As the black holes' orbit shrinks, the speed increases, and gravitational wave emission increases. When the black holes are close the gravitational waves cause the orbit to shrink rapidly.

The last stable orbit or innermost stable circular orbit (ISCO) is the innermost complete orbit before the transition from inspiral to merger.

===Merger===

This is followed by a plunging orbit, in which the two black holes meet, followed by the merger. Gravitational wave emission peaks at this time.

===Ringdown===

Immediately following the merger, the newly formed black hole is highly distorted and unstable. It undergoes a relaxation process called the ringdown, during which the black hole "rings" and emits gravitational waves. These oscillations are similar to the fading tone of a struck bell and are described as damped oscillations, or quasinormal modes. During the ringdown, the amplitude of the gravitational waves rapidly decreases, corresponding to the black hole becoming increasingly stable and symmetric. This part of the signal is essential to confirm that the final object is a Kerr black hole, as predicted by general relativity.

==Observation==
The first observation of stellar-mass binary black holes merging, GW150914, was performed by the LIGO detector. As observed from Earth, a pair of black holes with estimated masses around 36 and 29 times that of the Sun spun into each other and merged to form an approximately 62-solar-mass black hole on 14 September 2015, at 09:50 UTC. Three solar masses were converted to gravitational radiation in the final fraction of a second, with a peak power 3.6×10^{49} W (200 solar masses per second), which is 50 times the total output power of all the stars in the observable universe. The merger took place 440±160 megaparsecs from Earth, between 600 million and 1.8 billion years ago. The observed signal is consistent with the predictions of numerical relativity simulations.

==Dynamics modelling==
Some simplified algebraic models can be used for the case where the black holes are far apart, during the inspiral stage, and also to solve for the final ringdown.

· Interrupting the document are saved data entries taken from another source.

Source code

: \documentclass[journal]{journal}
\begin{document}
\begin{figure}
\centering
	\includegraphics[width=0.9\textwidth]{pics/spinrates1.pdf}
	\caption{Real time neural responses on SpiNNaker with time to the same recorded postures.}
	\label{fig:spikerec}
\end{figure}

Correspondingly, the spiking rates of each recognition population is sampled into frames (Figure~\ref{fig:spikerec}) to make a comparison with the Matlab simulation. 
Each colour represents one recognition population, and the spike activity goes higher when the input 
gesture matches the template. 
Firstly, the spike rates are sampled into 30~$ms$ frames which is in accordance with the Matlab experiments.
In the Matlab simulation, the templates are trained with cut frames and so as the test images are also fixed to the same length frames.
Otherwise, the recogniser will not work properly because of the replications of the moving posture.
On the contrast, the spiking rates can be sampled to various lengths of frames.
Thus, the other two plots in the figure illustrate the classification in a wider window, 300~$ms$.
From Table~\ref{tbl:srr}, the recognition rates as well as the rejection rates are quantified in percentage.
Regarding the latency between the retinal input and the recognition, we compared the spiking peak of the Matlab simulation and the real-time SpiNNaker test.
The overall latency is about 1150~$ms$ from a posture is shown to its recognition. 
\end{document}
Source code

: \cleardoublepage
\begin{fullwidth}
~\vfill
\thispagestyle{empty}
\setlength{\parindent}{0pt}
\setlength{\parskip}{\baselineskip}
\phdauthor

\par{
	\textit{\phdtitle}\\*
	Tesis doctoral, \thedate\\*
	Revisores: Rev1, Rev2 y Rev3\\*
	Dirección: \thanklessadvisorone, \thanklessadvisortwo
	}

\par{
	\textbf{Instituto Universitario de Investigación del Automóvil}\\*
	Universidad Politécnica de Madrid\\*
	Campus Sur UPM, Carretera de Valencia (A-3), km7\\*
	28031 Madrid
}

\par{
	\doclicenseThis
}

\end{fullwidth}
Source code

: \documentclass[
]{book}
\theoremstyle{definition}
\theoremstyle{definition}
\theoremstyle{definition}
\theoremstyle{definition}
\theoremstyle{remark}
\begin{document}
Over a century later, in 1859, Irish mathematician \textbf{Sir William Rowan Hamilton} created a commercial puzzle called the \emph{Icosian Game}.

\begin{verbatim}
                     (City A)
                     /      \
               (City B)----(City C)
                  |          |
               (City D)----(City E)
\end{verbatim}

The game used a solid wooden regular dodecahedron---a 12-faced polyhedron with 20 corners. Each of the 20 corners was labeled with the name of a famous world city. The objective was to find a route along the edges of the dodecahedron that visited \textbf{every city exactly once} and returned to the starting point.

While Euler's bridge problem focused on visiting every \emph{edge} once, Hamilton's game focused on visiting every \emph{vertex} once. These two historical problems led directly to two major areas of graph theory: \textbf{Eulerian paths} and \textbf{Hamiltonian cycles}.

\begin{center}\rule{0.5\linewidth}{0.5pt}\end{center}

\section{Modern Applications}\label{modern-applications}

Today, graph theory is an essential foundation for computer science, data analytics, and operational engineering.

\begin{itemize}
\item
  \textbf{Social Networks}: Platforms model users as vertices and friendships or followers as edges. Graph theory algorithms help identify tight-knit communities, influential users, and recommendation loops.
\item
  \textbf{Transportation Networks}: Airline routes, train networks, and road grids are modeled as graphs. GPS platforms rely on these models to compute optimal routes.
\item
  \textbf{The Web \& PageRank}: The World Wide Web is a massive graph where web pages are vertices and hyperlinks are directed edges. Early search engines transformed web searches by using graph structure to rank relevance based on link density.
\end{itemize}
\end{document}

Post-Newtonian approximations can be used for the inspiral. These approximate the general-relativity field equations adding extra terms to equations in Newtonian gravity. Orders used in these calculations may be termed 2PN (second-order post-Newtonian) 2.5PN or 3PN (third-order post-Newtonian). Effective-one-body (EOB) approximation solves the dynamics of the binary black-hole system by transforming the equations to those of a single object. This is especially useful where mass ratios are large, such as a stellar-mass black hole merging with a galactic-core black hole, but can also be used for equal-mass systems.

For the ringdown, black-hole perturbation theory can be used. The final Kerr black hole is distorted, and the spectrum of frequencies it produces can be calculated.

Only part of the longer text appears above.